Task instructions → Lines from the line with "- install django." to the line with "I'm a self-learning" in the entries below, and only those, must be output exactly, with both ends included.

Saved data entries
=== Section Start ===

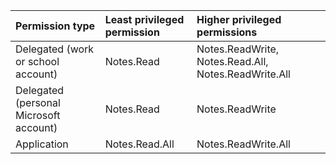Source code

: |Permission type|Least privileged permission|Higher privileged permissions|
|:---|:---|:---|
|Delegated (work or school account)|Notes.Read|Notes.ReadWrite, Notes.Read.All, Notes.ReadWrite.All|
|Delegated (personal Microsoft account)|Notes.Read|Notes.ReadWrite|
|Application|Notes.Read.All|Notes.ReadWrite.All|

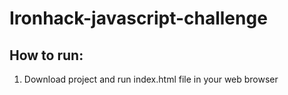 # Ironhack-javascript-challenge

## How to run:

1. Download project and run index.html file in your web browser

=== Section End ===
=== Section Start ===

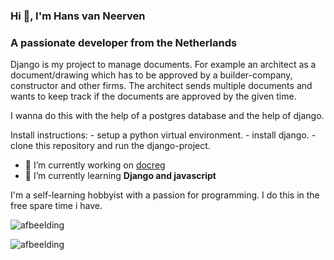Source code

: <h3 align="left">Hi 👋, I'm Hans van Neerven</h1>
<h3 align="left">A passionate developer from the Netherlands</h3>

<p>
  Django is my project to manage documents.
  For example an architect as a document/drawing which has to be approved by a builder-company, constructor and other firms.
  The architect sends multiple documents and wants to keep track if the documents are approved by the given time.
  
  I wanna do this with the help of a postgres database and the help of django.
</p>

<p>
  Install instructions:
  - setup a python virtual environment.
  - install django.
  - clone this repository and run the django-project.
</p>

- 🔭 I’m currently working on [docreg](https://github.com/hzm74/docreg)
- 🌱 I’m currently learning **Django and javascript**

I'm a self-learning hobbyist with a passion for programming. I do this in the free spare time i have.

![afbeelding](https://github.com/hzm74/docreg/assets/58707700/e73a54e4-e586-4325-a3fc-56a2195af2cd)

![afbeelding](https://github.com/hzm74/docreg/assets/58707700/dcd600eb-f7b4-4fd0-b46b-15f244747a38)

=== Section End ===

Task response →
  - install django.
  - clone this repository and run the django-project.
</p>

- 🔭 I’m currently working on [docreg](https://github.com/hzm74/docreg)
- 🌱 I’m currently learning **Django and javascript**

I'm a self-learning hobbyist with a passion for programming. I do this in the free spare time i have.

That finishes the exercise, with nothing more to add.